Jiménez Deredia, escultor *

Nací y crecí en Costa Rica, aprendí a vivir en una sociedad circular, esférica, que tenía la capacidad de armonizar sus propias contradicciones, una sociedad que alimentaba los sueños sin destruir los sueños de los demás, protestamos contra las injusticias sociales, defendimos nuestros derechos sin escondernos, siempre con la frente en alto, eso nos enseñaron en la escuela, en nuestras casas.
Salí de mi país cultivando el sueño más grande que un ser humano puede tener, el de conocerse a sí mismo, buscando la única verdad que me podía dar libertad. Lejos, sin dinero, decidí luchar y estudiar para seguir soñando, me alimenté del canto de cuna que escuché cuando niño allá en los cafetales de Heredia. Costa Rica nos regaló el olor de la tierra mojada, el viento que nos susurró, la lluvia que nos mojó, sin distinción de credo, de raza o de género, todos somos hijos de esta tierra, de esta idea de mundo.
Creo que los seres humanos debemos de aprender a vivir con el corazón en la mano, sin caer en la tentación de escondernos de frente a lo que somos, a lo que creemos, tenemos el derecho y el deber de luchar por nuestras ideas, por nuestra fe en los ideales que nos alimentan, pero no tenemos el derecho de ensuciar los ideales y los derechos de los demás para afirmar los nuestros. Todos los seres humanos tenemos que convivir con nuestra propia sombra y el arte me ha enseñado a convivir con la luz y a mirar mi propia sombra con piedad para no verme obligado a enrojecer ante mi propia oscuridad.

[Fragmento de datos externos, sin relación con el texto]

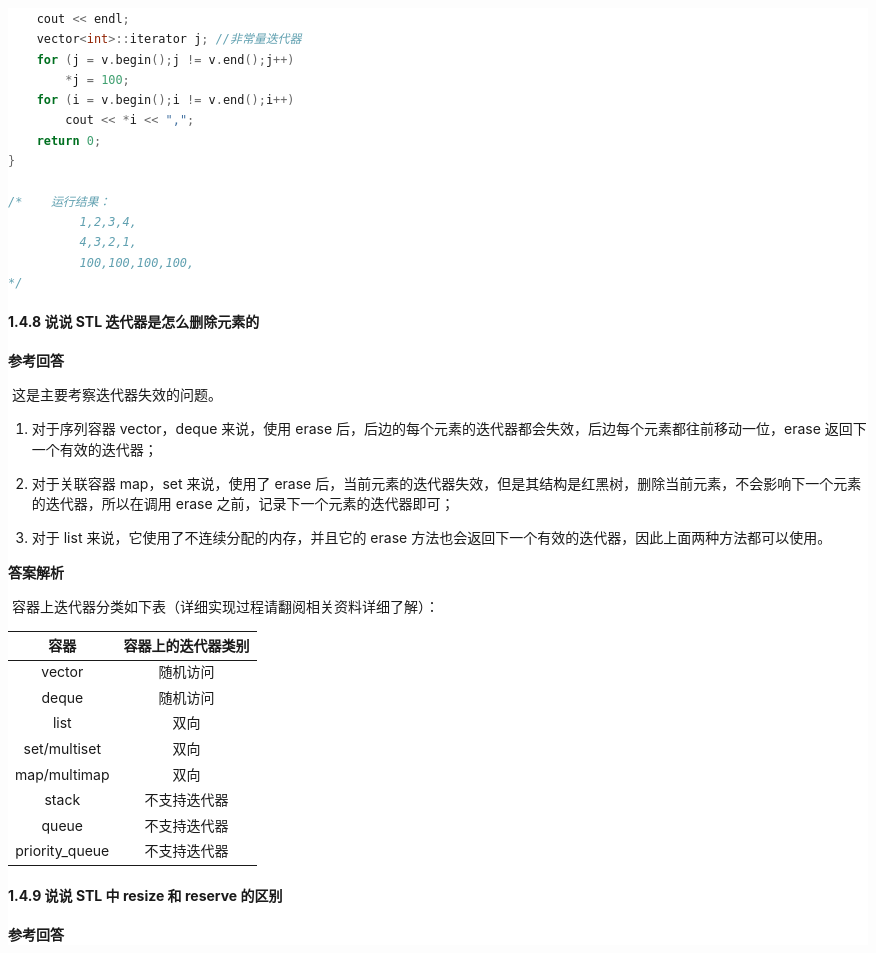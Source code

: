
 ```cpp
    cout << endl;
    vector<int>::iterator j; //非常量迭代器
    for (j = v.begin();j != v.end();j++)
        *j = 100;
    for (i = v.begin();i != v.end();i++)
        cout << *i << ",";
    return 0;
}

/*    运行结果：
          1,2,3,4,
          4,3,2,1,
          100,100,100,100,
*/                
```

#### 1.4.8 说说 STL 迭代器是怎么删除元素的

**参考回答**

​ 这是主要考察迭代器失效的问题。

1.  对于序列容器 vector，deque 来说，使用 erase 后，后边的每个元素的迭代器都会失效，后边每个元素都往前移动一位，erase 返回下一个有效的迭代器；

2.  对于关联容器 map，set 来说，使用了 erase 后，当前元素的迭代器失效，但是其结构是红黑树，删除当前元素，不会影响下一个元素的迭代器，所以在调用 erase 之前，记录下一个元素的迭代器即可；

3.  对于 list 来说，它使用了不连续分配的内存，并且它的 erase 方法也会返回下一个有效的迭代器，因此上面两种方法都可以使用。

**答案解析**

​ 容器上迭代器分类如下表（详细实现过程请翻阅相关资料详细了解）：

| 容器 | 容器上的迭代器类别 |
| :-: | :-: |
| vector | 随机访问 |
| deque | 随机访问 |
| list | 双向 |
| set/multiset | 双向 |
| map/multimap | 双向 |
| stack | 不支持迭代器 |
| queue | 不支持迭代器 |
| priority_queue | 不支持迭代器 |

#### 1.4.9 说说 STL 中 resize 和 reserve 的区别

**参考回答**
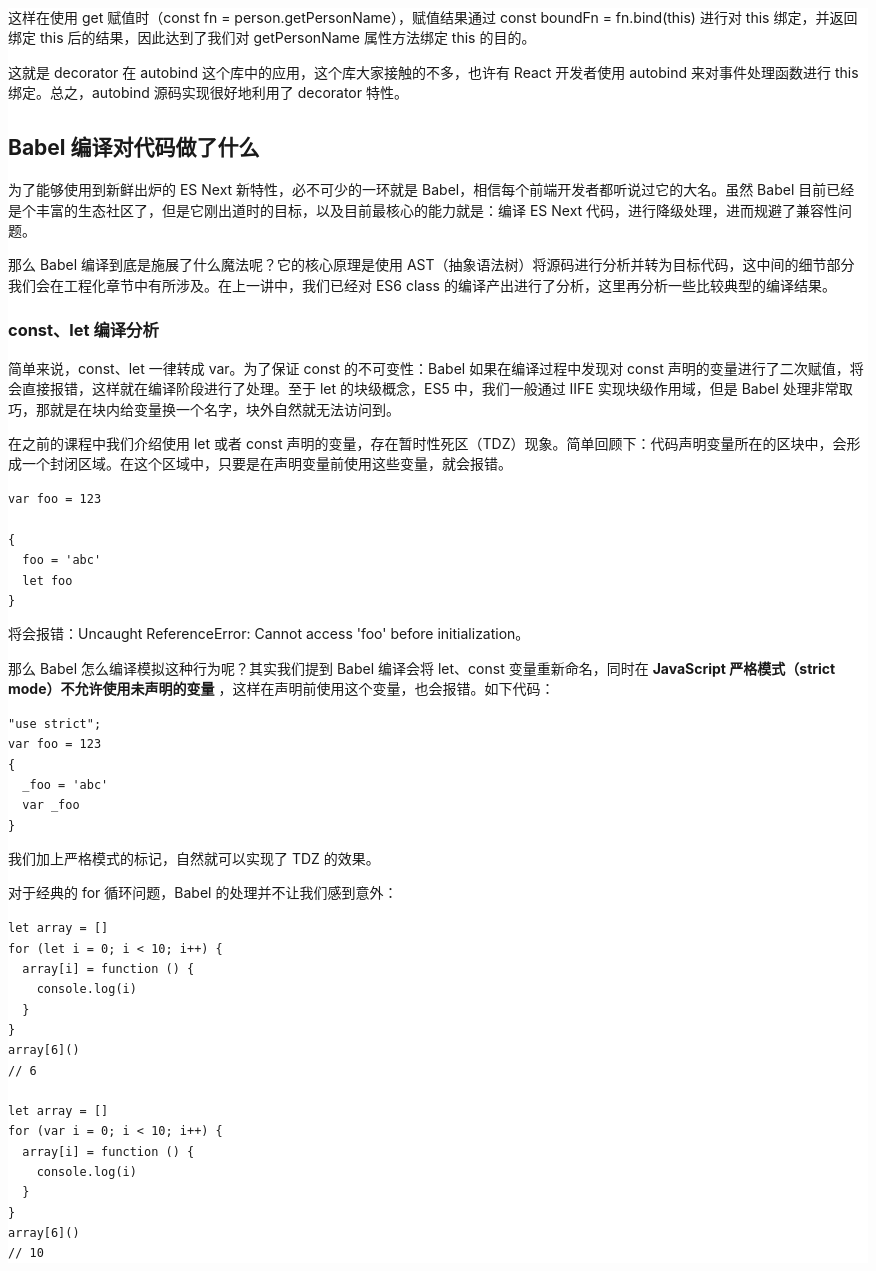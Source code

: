 这样在使用 get 赋值时（const fn = person.getPersonName），赋值结果通过 const boundFn = fn.bind\(this\) 进行对 this 绑定，并返回绑定 this 后的结果，因此达到了我们对 getPersonName 属性方法绑定 this 的目的。

这就是 decorator 在 autobind 这个库中的应用，这个库大家接触的不多，也许有 React 开发者使用 autobind 来对事件处理函数进行 this 绑定。总之，autobind 源码实现很好地利用了 decorator 特性。

## Babel 编译对代码做了什么

为了能够使用到新鲜出炉的 ES Next 新特性，必不可少的一环就是 Babel，相信每个前端开发者都听说过它的大名。虽然 Babel 目前已经是个丰富的生态社区了，但是它刚出道时的目标，以及目前最核心的能力就是：编译 ES Next 代码，进行降级处理，进而规避了兼容性问题。

那么 Babel 编译到底是施展了什么魔法呢？它的核心原理是使用 AST（抽象语法树）将源码进行分析并转为目标代码，这中间的细节部分我们会在工程化章节中有所涉及。在上一讲中，我们已经对 ES6 class 的编译产出进行了分析，这里再分析一些比较典型的编译结果。

### const、let 编译分析

简单来说，const、let 一律转成 var。为了保证 const 的不可变性：Babel 如果在编译过程中发现对 const 声明的变量进行了二次赋值，将会直接报错，这样就在编译阶段进行了处理。至于 let 的块级概念，ES5 中，我们一般通过 IIFE 实现块级作用域，但是 Babel 处理非常取巧，那就是在块内给变量换一个名字，块外自然就无法访问到。

在之前的课程中我们介绍使用 let 或者 const 声明的变量，存在暂时性死区（TDZ）现象。简单回顾下：代码声明变量所在的区块中，会形成一个封闭区域。在这个区域中，只要是在声明变量前使用这些变量，就会报错。

```text
var foo = 123

{
  foo = 'abc'
  let foo
}
```

将会报错：Uncaught ReferenceError: Cannot access 'foo' before initialization。

那么 Babel 怎么编译模拟这种行为呢？其实我们提到 Babel 编译会将 let、const 变量重新命名，同时在 **JavaScript 严格模式（strict mode）不允许使用未声明的变量** ，这样在声明前使用这个变量，也会报错。如下代码：

```text
"use strict";
var foo = 123
{
  _foo = 'abc'
  var _foo
}
```

我们加上严格模式的标记，自然就可以实现了 TDZ 的效果。

对于经典的 for 循环问题，Babel 的处理并不让我们感到意外：

```text
let array = []
for (let i = 0; i < 10; i++) {
  array[i] = function () {
    console.log(i)
  }
}
array[6]()
// 6

let array = []
for (var i = 0; i < 10; i++) {
  array[i] = function () {
    console.log(i)
  }
}
array[6]()
// 10
```

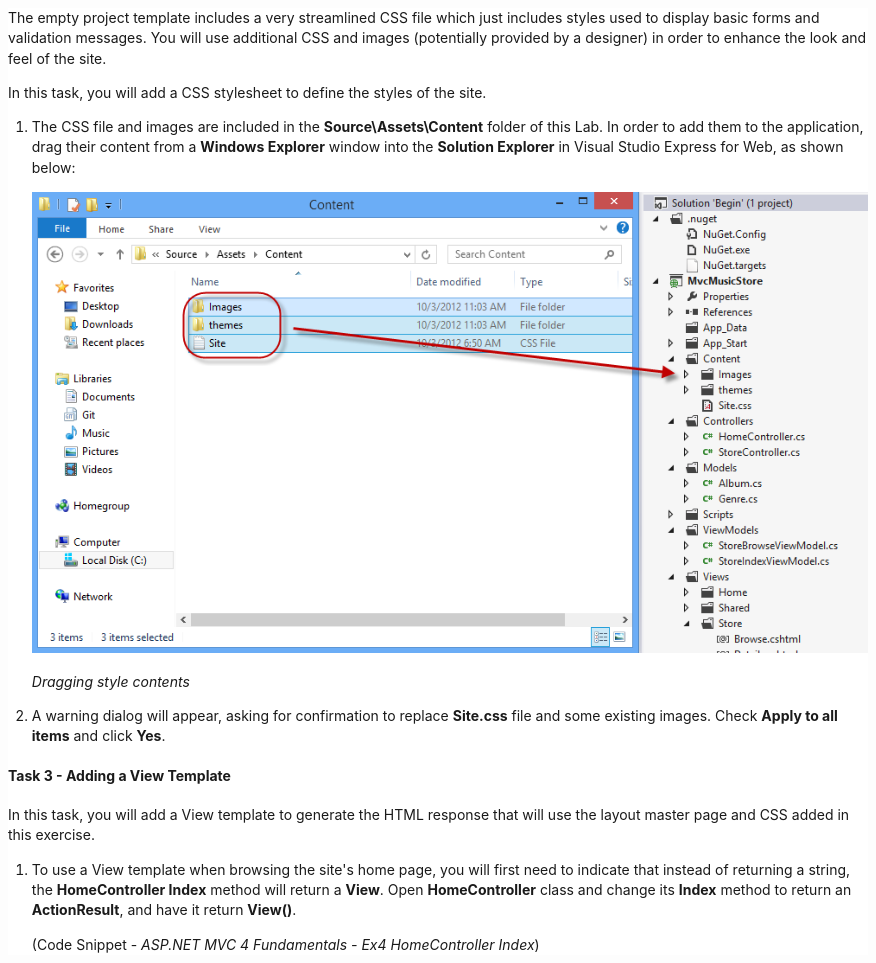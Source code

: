 The empty project template includes a very streamlined CSS file which just includes styles used to display basic forms and validation messages. You will use additional CSS and images (potentially provided by a designer) in order to enhance the look and feel of the site.

In this task, you will add a CSS stylesheet to define the styles of the site.

1. The CSS file and images are included in the **Source\Assets\Content** folder of this Lab. In order to add them to the application, drag their content from a **Windows Explorer** window into the **Solution Explorer** in Visual Studio Express for Web, as shown below:

    ![Dragging style contents](aspnet-mvc-4-fundamentals/_static/image12.png "Dragging style contents")

    *Dragging style contents*
2. A warning dialog will appear, asking for confirmation to replace **Site.css** file and some existing images. Check **Apply to all items** and click **Yes**.

<a id="Ex4Task3"></a>

<a id="Task_3_-_Adding_a_View_Template"></a>
#### Task 3 - Adding a View Template

In this task, you will add a View template to generate the HTML response that will use the layout master page and CSS added in this exercise.

1. To use a View template when browsing the site's home page, you will first need to indicate that instead of returning a string, the **HomeController Index** method will return a **View**. Open **HomeController** class and change its **Index** method to return an **ActionResult**, and have it return **View()**.

    (Code Snippet - *ASP.NET MVC 4 Fundamentals - Ex4 HomeController Index*)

Si alguien piensa que pintando o destruyendo los monumentos nos va a destruir los sueños para afirmar sus derechos: se equivoca, la vía de la sombra lleva a la oscuridad.
He aprendido que los sueños no se pueden destruir, he luchado siempre por lo que creo, me pueden quitar el aire que respiro, el pan que me sustenta, la luz que me ilumina, el canto de la primavera, pero mis sueños no me los podrán quitar nunca porque me muero.
Quiero seguir soñando en una Costa Rica que se distingue por su tolerancia, quiero seguir soñando en una Costa Rica que sabe encontrar la justa vía intermedia, quiero seguir soñando en una Costa Rica que lucha por su verdad con la cara en alto. Quiero luchar para donarle a mi hijo y a los hijos de mi hijo un país que sepa vivir en la esperanza, quiero que las futuras generaciones sigan teniendo una visión esférica del mundo y que aprendan a hacerla circular.